De plus, pour établir l’écart marqué défini au paragraphe 33.1(1), deux faits doivent être prouvés :

Premièrement, la personne doit être dans un état d’intoxication volontaire qui la rend inconsciente de sa conduite ou incapable de se maîtriser. Deuxièmement, l’acte violent doit avoir été commis alors qu’elle se trouvait dans cet état. Il faut voir ces éléments, non pas comme une faute, mais comme des conditions à remplir pour engager la responsabilité, étant donné que ni l’un ni l’autre de ces éléments ne fait intervenir une norme de négligence criminelle 20.

1.2.3 R. c. Brown (2022)

Dans l’affaire R. c. Brown, la CSC devait se prononcer sur la constitutionnalité de l’article 33.1 du Code

à la lumière, d’une part, des principes de justice fondamentale et de la présomption d’innocence garantis à l’accusé par l’art. 7 et l’al. 11d) de la Charte canadienne des droits et libertés et, d’autre part, de l’objectif du Parlement de protéger les victimes – en particulier les femmes et les enfants – des actes de violence commis par des individus en état d’intoxication et d’obliger les auteurs de ces violences à répondre de leurs actes 21.

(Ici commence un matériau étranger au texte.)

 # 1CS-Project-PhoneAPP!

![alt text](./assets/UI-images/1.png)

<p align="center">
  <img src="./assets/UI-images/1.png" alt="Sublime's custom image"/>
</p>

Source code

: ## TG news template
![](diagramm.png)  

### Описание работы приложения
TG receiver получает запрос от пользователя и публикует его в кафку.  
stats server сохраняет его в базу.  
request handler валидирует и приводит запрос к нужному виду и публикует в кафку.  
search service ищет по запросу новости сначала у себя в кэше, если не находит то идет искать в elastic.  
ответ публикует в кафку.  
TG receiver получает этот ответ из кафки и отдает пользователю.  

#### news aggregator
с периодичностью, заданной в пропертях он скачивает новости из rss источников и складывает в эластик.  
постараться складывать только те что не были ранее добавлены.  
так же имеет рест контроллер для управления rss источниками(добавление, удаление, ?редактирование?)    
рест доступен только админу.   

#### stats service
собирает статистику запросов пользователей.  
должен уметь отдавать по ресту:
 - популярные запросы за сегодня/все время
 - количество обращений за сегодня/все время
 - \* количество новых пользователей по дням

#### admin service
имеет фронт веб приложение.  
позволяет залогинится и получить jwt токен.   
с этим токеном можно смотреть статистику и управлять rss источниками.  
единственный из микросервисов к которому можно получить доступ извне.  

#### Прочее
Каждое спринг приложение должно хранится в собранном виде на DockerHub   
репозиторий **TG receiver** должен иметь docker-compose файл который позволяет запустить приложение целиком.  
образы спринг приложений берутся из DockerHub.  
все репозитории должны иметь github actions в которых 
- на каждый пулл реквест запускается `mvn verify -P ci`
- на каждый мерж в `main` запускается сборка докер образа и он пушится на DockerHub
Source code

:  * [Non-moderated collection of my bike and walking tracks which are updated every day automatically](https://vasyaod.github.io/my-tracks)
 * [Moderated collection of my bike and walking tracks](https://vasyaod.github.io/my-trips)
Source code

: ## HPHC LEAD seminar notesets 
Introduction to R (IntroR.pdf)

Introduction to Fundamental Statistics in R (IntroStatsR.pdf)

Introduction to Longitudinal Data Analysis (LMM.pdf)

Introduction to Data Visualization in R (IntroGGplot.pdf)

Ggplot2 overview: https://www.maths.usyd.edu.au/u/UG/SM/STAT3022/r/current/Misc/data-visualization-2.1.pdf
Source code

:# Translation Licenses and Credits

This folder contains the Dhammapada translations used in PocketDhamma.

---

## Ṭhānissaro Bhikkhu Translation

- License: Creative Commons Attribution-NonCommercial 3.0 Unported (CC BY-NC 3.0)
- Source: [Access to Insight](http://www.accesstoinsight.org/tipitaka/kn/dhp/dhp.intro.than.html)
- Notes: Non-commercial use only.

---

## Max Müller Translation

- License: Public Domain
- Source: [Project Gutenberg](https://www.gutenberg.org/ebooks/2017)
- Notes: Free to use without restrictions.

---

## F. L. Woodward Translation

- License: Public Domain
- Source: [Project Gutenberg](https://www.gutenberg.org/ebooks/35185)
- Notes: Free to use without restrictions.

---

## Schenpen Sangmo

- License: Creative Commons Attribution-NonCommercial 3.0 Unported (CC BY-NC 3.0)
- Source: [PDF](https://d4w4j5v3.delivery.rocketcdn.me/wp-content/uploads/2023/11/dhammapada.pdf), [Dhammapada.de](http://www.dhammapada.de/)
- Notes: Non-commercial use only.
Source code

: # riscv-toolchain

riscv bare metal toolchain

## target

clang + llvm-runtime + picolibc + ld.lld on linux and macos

Elle devait se pencher plus particulièrement sur

les circonstances dans lesquelles les personnes accusées de certains crimes violents peuvent invoquer l’intoxication extrême volontaire pour démontrer qu’elles n’avaient pas l’intention générale ou la volonté habituellement requise pour justifier une déclaration de culpabilité et une peine 22.

Le 13 mai 2022, la CSC a rendu une décision unanime dans laquelle elle a conclu que l’article 33.1 du Code enfreignait l’article 7 et l’alinéa 11d) de la Charte et que ces violations n’étaient pas justifiées en vertu de l’article premier de la Charte. Elle a donc déclaré l’article 33.1 du Code inconstitutionnel et inopérant 23. Le même jour, elle a aussi rendu sa décision dans l’affaire R. c. Sullivan, dans laquelle elle a appliqué l’arrêt Brown 24.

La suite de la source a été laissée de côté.